The women who can’t have it all

Author Alison Wolf on how equality has left some women out, and why she disagrees with Anne-Marie Slaughter

Topics: alison wolf, the xx factor, Feminism, women, Anne-Marie Slaughter, Editor's Picks,

The women who can't have it allAlison Wolf (Credit: Kings College, London)

One of the biggest criticisms of “Lean In” — and indeed, of much rhetoric about women and work in the early 21st century — has been that it ignores class differences between women. Enter Alison Wolf, who’s written an entire book about these differences.

In “The XX Factor: How the Rise of Working Women Has Created a Far Less Equal World,” the King’s College professor marshals economic and sociological data to show that the lives of women at the bottom of the economic ladder are drastically different from the lives of those at the top. From work to childcare to sex, class matters — and in many situations, she argues, it now matters even more than gender. In a time when many are calling on feminism to better understand women’s differences rather than assuming we’re all the same, her arguments are especially relevant. Salon spoke with Wolf about the “outsourcing” of domestic work, why things have gotten better for professional women but not necessarily for everyone else, and why she disagrees with Anne-Marie Slaughter.

You argue that women from different economic classes have less in common today than they ever did. What do you think this means for feminism?

I think it means that feminism has to face up to the fact that few things in life are an unadulterated 100% triumph for everybody.  I don’t think for a moment it means that people should feel that feminism is was a mistake because clearly the fact that half of humanity can use its brains, develop itself and use its potential has to be good. But I think there was a tendency in the early days of feminism — a kind of utopian approach to life, and this belief that if you could make it possible for powerful and ambitious women to go out into the world and do what they wanted to do all the other problems with society would also fall away. And I think the world that we have now shows it isn’t that simple.

What we have now in society is a group of men and a group of women, in my view, who — even if we often feel stressed — we have lives which to previous generations would have looked hugely desirable, and enviable. But we only have those lives because other people are doing a lot of things,which we don’t want to do and can afford to pay other people to do.
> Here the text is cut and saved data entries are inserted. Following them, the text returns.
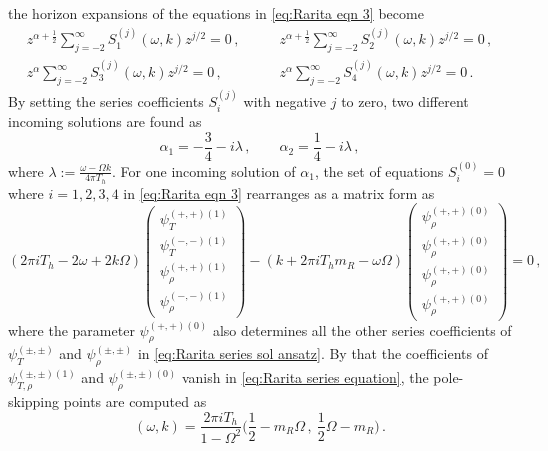 \documentclass[11pt,a4paper]{article}
\begin{document}
the horizon expansions of the equations in \eqref{eq:Rarita eqn 3} become
\begin{equation}
\begin{split}
    z^{\alpha+\frac{1}{2}} \sum^{\infty}_{j=-2} S_1^{(j)}(\omega, k) z^{j/2} = 0 \,, \qquad  & z^{\alpha+\frac{1}{2}} \sum^{\infty}_{j=-2} S_2^{(j)}(\omega, k) z^{j/2} =0 \,, \\
    z^{\alpha} \sum^{\infty}_{j=-2} S_3^{(j)}(\omega, k) z^{j/2} =0 \,, \qquad  & z^{\alpha} \sum^{\infty}_{j=-2} S_4^{(j)}(\omega, k) z^{j/2} =0 \,.
\end{split}
\end{equation}
By setting the series coefficients $S_i^{(j)}$ with negative $j$ to zero, two different incoming solutions are found as
\begin{equation}
    \alpha_1 = - \frac{3}{4} - i \lambda\,, \qquad \alpha_2 = \frac{1}{4} - i \lambda \,,
\end{equation}
where $\lambda := \frac{\omega - \Omega k}{4 \pi T_h}$. For one incoming solution of $\alpha_1$, the set of equations $S_i^{(0)}=0$ where $i=1,2,3,4$ in \eqref{eq:Rarita eqn 3} rearranges as a matrix form as
\begin{equation} \label{eq:Rarita series equation}
    (2\pi i T_h - 2 \omega +2 k \Omega)
    \begin{pmatrix}
    \psi_T^{(+,+)(1)}\\  \psi_T^{(-,-)(1)}\\
    \psi_\rho^{(+,+)(1)}\\ \psi_\rho^{(-,-)(1)}
    \end{pmatrix}
    -
    (k + 2\pi i T_h m_R - \omega \Omega)
    \begin{pmatrix}
    \psi_\rho^{(+,+)(0)}\\ \psi_\rho^{(+,+)(0)}\\ \psi_\rho^{(+,+)(0)}\\  \psi_\rho^{(+,+)(0)}
    \end{pmatrix}=0\,,
\end{equation}
where the parameter $\psi_\rho^{(+,+)(0)}$ also determines all the other series coefficients of $\psi_T^{(\pm,\pm)}$ and $\psi_\rho^{(\pm,\pm)}$ in \eqref{eq:Rarita series sol ansatz}. By that the coefficients of $\psi_{T,\rho}^{(\pm,\pm)(1)}$ and $\psi_{\rho}^{(\pm,\pm)(0)}$ vanish in \eqref{eq:Rarita series equation}, the pole-skipping points are computed as
\begin{equation}
    (\omega, k)=\frac{2\pi i T_h}{1-\Omega^2}\bigg( \frac{1}{2} - m_R \Omega\,,~ \frac{1}{2}\Omega - m_R \bigg)\,.
\end{equation}
\end{document}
Now, I certainly think that the world in which basically all women did jobs for nothing, that world is gone and goodbye to it, and a world well lost.

But if I were a woman in the 1950s, say, who was not ambitious, who was living with a breadwinner husband, who liked being at home and didn’t need to go out to work — and who today lives in a world where there are a lot of couples with two good incomes who are buying the good houses, who are ambitious for their children – and where she does increasingly have to go out to work and where many of the jobs that everybody’s doing are quite routine, quite poorly paid, quite insecure, often at very unsociable hours. I think that if I were that woman, I would not be convinced that today’s society was hugely better for me.

In the book you talk a lot about the “outsourcing” of domestic work — families hiring people to do cooking, cleaning and childcare. What are the consequences of this outsourcing both for high-income and lower-income women?

I think for the women at the top of the spectrum, and for the men that they’re with – and I do want to emphasize that feminism has been very good to men at the top as well as to women at the top. The existence of lots of talented women means the whole economy is bigger. There are a lot of places in the Ivy Leagues, which are now taken by women that would have been taken by men.  But if you are a successful man, it’s very clear that these men like to marry and partner with women like themselves, just as successful women like to partner with successful men. So I think for people at the top, women as well as men, who lead lives which are centered on fulfilling careers, as well as often on family, this has been on balance overwhelmingly a plus.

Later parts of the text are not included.